A new study says large volumes of the greenhouse gas methane may have been produced under the Antarctic Ice Sheet over millions of years. But what is more troublesome is that researchers suggests this could add to global warming if released into the atmosphere by a thaw.
Scientists from the universities of Bristol, Utrecht, California and Alberta used models and calculations to simulate the accumulation of methane in Antarctic sedimentary basins. They found it was likely that there were micro-organisms that would have been able to convert the ice sheet’s large deposits of organic carbon into the potent gas.
If present, methane would most likely be trapped under the ice, the scientists said in the paper published in the journal Nature.
The researchers go on to say the gas could be released into the atmosphere as rising global temperatures melt the ice sheet.

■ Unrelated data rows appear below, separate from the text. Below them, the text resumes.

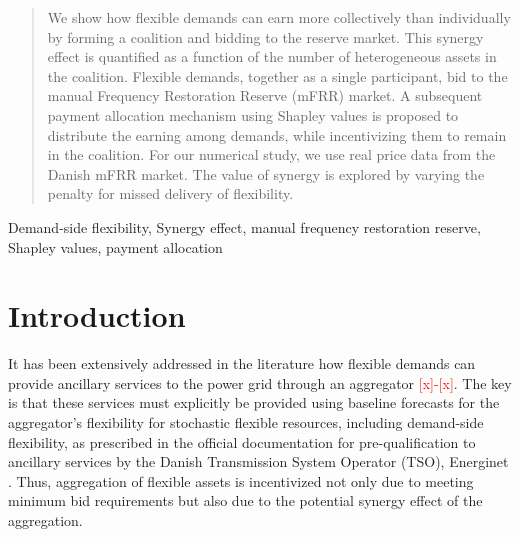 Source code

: \documentclass[lettersize,journal]{IEEEtran}
\newcommand{\red}[1]{\textcolor{red}{#1}}
\begin{document}
\begin{abstract}
    We show how flexible demands can earn more collectively than individually by forming a coalition and bidding to the reserve market. This synergy effect is quantified as a function of the number of heterogeneous assets in the coalition. Flexible demands, together as a single participant, bid to the manual Frequency Restoration Reserve (mFRR) market. A subsequent payment allocation mechanism using Shapley values is proposed to distribute the earning among demands, while incentivizing them to remain in the coalition. For our numerical study, we use real price data from the Danish mFRR market. The value of synergy is explored by varying the penalty for missed delivery of flexibility.
\end{abstract}

\begin{IEEEkeywords}
    Demand-side flexibility, Synergy effect, manual frequency restoration reserve, Shapley values, payment allocation
\end{IEEEkeywords}

\tableofcontents

\section{Introduction}\label{sec:Introduction}

It has been extensively addressed in the literature how flexible demands can provide ancillary services to the power grid through an aggregator \red{[x]-[x]}.
The key is that these services must explicitly be provided using baseline forecasts for the aggregator's flexibility for stochastic flexible resources, including demand-side flexibility, as prescribed in the official documentation for pre-qualification to ancillary services by  the Danish Transmission System Operator (TSO), Energinet \cite{energinet:prequalification}. Thus, aggregation of flexible assets is incentivized not only due to meeting minimum bid requirements \cite{energinet:Systemydelser} but also due to the potential synergy effect of the aggregation.
\end{document}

This could fuel even more global warming.
“The Antarctic Ice Sheet could constitute a previously neglected component of the global methane hydrate inventory although significant uncertainty exists,” the scientists said.

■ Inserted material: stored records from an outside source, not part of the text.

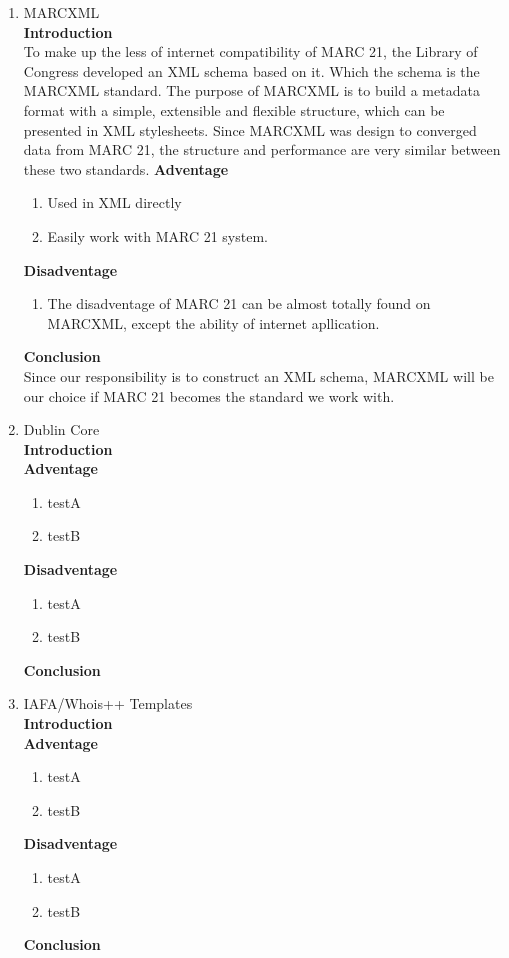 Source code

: \begin{enumerate}
	\item MARCXML\\
	{\bf Introduction}\\
	To make up the less of internet compatibility of MARC 21, the Library of Congress developed an XML schema based on it. Which the schema is the MARCXML standard. The purpose of MARCXML is to build a metadata format with a simple, extensible and flexible structure, which can be presented in XML stylesheets. Since MARCXML was design to converged data from MARC 21, the structure and performance are very similar between these two standards.  
	{\bf Adventage}
	\begin{enumerate}
		\item Used in XML directly
		\item Easily work with MARC 21 system.
	\end{enumerate}	
	{\bf Disadventage}
	\begin{enumerate}
		\item The disadventage of MARC 21 can be almost totally found on MARCXML, except the ability of internet apllication.
	\end{enumerate}
	{\bf Conclusion}\\
	Since our responsibility is to construct an XML schema, MARCXML will be our choice if MARC 21 becomes the standard we work with.
	\item Dublin Core\\
	{\bf Introduction}\\
	
	{\bf Adventage}
	\begin{enumerate}
		\item testA
		\item testB
	\end{enumerate}	
	{\bf Disadventage}
	\begin{enumerate}
		\item testA
		\item testB
	\end{enumerate}
	{\bf Conclusion}\\
	
	\item IAFA/Whois++ Templates\\
	{\bf Introduction}\\
	
	{\bf Adventage}
	\begin{enumerate}
		\item testA
		\item testB
	\end{enumerate}	
	{\bf Disadventage}
	\begin{enumerate}
		\item testA
		\item testB
	\end{enumerate}
	{\bf Conclusion}\\	
	
\end{enumerate}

Reports show that methane stays in the atmosphere for up to 15 years. According to Reuters, levels have been on the rise over the past few years, following a period of stability since 1998. The gas is normally trapped as “methane hydrate” in sediments under a seabed. Methane hydrate is a form of water ice containing a large amount of methane which is usually stable.
As temperatures rise, the hydrate breaks down and methane is released from the sea bed, mostly dissolving into the seawater.
But if trapped methane broke sea surfaces and escaped into the atmosphere, it would intensify global warming.
Reuters reports that scientists have already identified thousands of sites in the Arctic where methane is bubbling into the atmosphere. But the potential for methane formation under the Antarctic Ice Sheet has been less well studied.
The recent study also notes that conditions under the Antarctic Ice Sheet seem capable of producing methane as the water is oxygen-depleted, hosts micro-organisms and contains significant reservoirs of organic carbon.
“We calculate that the sub-Antarctic hydrate inventory could be of the same order of magnitude as that of recent estimates made for Arctic permafrost.”